- _What is needed_: Would you filter these records and copy every line that has the word "article"?
━━━ Records provided ━━━
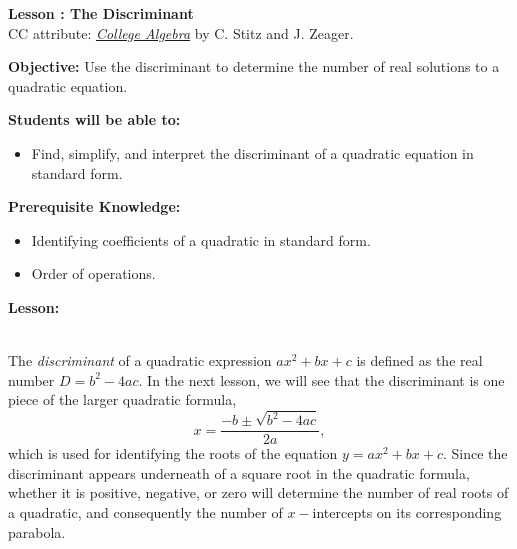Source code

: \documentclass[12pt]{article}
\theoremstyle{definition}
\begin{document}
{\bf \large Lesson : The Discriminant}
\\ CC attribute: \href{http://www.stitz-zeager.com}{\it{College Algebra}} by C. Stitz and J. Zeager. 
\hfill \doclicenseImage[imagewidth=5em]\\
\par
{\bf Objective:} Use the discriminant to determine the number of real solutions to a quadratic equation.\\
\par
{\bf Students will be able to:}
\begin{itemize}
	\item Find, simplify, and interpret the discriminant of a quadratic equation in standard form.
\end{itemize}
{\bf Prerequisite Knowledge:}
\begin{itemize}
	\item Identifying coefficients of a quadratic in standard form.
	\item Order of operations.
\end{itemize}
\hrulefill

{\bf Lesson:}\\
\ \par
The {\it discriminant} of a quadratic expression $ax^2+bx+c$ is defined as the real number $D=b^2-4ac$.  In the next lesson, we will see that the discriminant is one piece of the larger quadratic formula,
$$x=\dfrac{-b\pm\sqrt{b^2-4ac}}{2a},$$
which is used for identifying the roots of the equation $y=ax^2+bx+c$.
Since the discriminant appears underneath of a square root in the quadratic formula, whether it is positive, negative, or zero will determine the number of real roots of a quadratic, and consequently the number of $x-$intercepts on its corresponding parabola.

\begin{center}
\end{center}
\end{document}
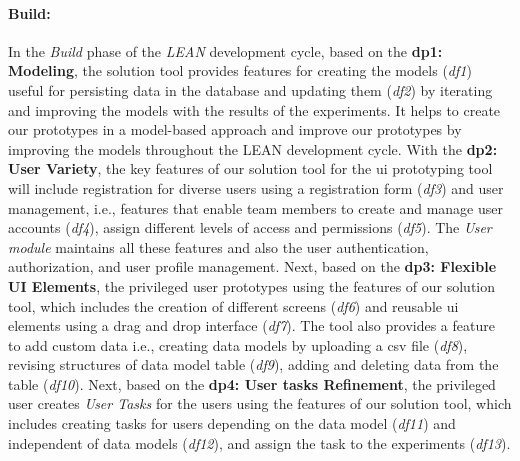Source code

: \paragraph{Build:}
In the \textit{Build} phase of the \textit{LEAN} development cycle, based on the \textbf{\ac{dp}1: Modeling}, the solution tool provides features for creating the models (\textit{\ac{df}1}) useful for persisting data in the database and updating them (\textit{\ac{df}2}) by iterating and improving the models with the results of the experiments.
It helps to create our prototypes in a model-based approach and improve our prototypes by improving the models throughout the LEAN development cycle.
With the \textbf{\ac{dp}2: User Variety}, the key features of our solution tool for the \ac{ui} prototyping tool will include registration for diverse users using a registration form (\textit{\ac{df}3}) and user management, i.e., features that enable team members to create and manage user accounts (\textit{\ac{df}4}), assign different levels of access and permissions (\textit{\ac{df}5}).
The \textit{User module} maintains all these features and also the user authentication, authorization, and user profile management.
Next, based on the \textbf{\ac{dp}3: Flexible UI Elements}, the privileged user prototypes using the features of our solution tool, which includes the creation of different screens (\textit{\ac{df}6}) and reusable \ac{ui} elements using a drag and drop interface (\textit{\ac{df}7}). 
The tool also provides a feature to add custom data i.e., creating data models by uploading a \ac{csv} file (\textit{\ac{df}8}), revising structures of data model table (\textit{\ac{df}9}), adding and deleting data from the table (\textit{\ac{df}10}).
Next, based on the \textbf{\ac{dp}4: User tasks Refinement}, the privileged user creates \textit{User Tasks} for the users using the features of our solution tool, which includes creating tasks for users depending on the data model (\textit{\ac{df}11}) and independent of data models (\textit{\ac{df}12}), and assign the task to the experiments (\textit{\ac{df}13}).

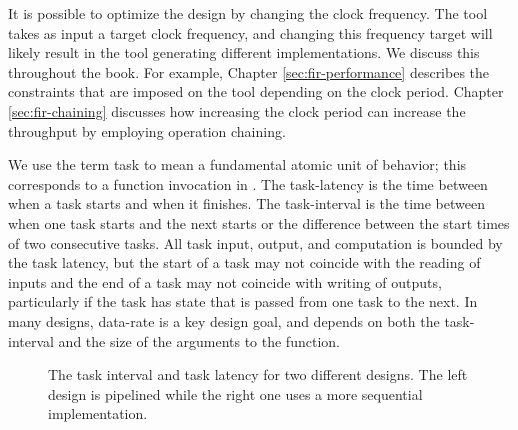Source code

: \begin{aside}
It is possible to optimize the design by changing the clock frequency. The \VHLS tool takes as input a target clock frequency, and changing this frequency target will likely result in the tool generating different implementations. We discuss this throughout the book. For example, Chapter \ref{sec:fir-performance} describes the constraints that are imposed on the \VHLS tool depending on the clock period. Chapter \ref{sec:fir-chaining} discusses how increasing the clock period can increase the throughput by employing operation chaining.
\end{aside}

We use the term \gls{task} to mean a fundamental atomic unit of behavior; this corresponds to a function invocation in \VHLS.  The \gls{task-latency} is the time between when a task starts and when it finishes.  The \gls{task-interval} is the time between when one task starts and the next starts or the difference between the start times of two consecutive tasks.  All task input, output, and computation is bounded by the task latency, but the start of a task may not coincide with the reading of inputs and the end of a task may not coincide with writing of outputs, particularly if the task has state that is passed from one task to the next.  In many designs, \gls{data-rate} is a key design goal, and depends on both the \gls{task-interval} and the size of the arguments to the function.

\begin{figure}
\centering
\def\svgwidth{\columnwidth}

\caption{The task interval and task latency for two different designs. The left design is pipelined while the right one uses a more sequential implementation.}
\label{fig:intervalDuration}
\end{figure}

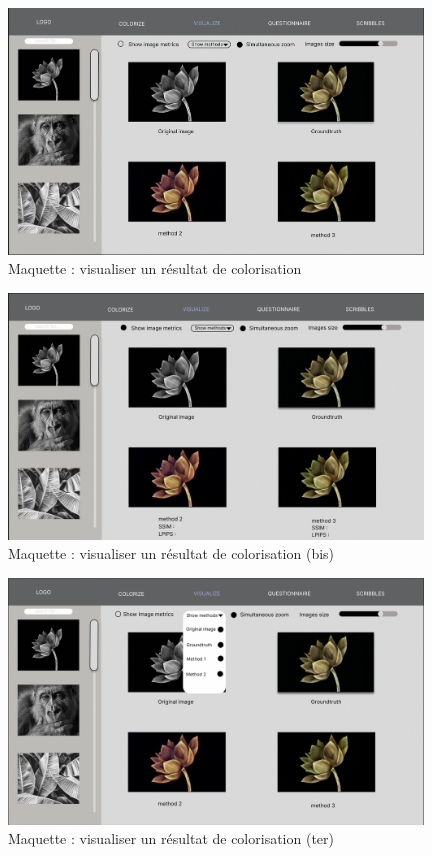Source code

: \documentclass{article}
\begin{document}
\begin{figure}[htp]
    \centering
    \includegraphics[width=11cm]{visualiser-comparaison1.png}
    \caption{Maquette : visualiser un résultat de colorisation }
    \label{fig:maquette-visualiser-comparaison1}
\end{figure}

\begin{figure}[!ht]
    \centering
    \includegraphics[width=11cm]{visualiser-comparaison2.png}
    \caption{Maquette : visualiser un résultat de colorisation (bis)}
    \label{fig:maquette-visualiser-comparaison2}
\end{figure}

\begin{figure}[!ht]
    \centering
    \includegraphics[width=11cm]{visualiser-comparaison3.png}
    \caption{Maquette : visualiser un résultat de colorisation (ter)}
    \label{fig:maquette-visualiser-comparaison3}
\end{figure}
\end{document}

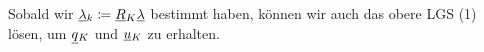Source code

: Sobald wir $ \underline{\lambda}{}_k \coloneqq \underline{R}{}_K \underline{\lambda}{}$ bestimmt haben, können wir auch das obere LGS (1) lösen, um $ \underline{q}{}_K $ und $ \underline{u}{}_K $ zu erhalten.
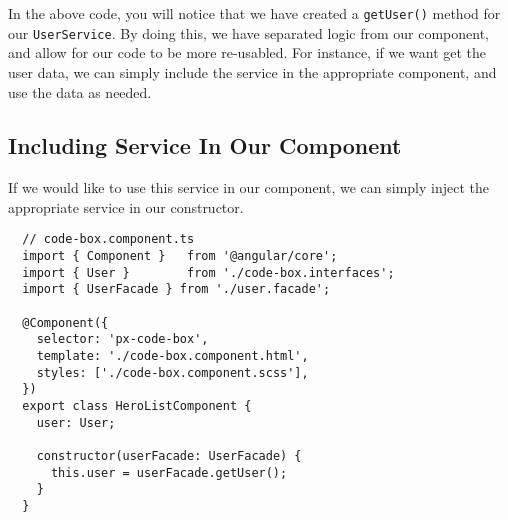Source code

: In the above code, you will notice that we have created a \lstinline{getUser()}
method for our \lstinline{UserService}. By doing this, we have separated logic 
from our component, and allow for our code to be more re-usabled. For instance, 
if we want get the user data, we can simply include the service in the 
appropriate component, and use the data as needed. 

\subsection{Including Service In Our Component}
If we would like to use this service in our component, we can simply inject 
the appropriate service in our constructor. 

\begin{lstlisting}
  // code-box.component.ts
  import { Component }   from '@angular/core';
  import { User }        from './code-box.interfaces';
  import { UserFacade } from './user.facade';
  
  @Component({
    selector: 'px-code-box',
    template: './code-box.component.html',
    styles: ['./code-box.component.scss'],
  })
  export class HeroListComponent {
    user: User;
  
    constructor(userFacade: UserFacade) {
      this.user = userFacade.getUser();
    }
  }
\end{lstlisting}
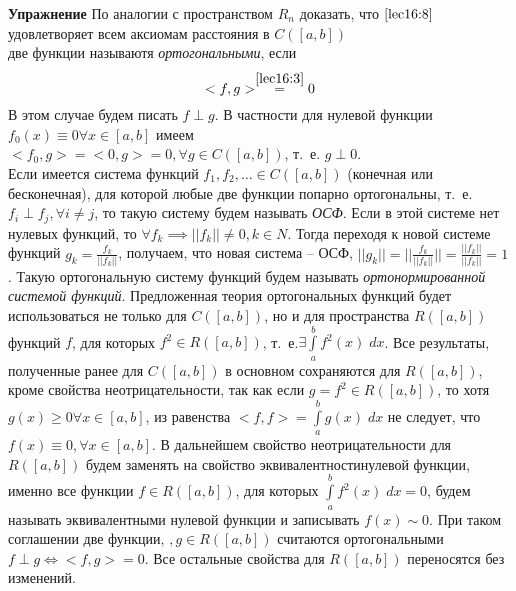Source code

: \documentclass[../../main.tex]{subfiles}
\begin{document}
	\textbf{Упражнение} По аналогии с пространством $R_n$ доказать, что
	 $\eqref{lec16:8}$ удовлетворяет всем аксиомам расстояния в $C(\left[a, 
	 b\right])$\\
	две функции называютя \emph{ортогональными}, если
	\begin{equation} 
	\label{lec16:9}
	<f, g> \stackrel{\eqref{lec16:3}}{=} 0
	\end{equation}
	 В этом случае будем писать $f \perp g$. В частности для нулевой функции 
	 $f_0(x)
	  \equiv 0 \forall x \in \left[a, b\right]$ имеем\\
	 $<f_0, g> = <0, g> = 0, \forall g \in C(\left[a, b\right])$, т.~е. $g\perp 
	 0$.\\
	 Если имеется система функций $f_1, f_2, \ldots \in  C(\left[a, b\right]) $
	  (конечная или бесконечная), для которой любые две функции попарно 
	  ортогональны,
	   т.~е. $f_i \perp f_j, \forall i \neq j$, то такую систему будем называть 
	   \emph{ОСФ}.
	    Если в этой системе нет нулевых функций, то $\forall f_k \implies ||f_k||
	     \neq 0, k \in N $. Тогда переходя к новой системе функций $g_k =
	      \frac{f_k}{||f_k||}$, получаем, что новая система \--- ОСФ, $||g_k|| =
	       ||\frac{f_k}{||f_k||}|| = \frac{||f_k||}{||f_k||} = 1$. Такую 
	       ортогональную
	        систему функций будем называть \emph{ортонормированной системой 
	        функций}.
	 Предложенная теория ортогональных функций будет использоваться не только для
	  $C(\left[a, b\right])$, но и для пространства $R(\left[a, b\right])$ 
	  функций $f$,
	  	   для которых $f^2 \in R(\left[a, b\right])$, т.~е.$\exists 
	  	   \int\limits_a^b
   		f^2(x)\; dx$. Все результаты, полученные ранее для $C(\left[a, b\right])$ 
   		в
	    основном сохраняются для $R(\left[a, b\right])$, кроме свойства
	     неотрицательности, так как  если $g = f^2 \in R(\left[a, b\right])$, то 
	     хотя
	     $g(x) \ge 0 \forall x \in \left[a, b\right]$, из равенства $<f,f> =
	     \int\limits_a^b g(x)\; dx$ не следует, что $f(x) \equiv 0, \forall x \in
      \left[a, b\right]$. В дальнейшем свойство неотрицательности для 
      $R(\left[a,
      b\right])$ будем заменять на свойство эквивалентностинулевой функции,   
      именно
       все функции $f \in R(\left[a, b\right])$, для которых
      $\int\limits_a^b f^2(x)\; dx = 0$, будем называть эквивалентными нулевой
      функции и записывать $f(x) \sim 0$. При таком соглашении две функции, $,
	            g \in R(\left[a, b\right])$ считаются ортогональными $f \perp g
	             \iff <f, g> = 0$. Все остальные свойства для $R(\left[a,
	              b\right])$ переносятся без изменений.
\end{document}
━━━
- _Your response_:
: \documentclass[12pt]{article}
: \documentclass{article}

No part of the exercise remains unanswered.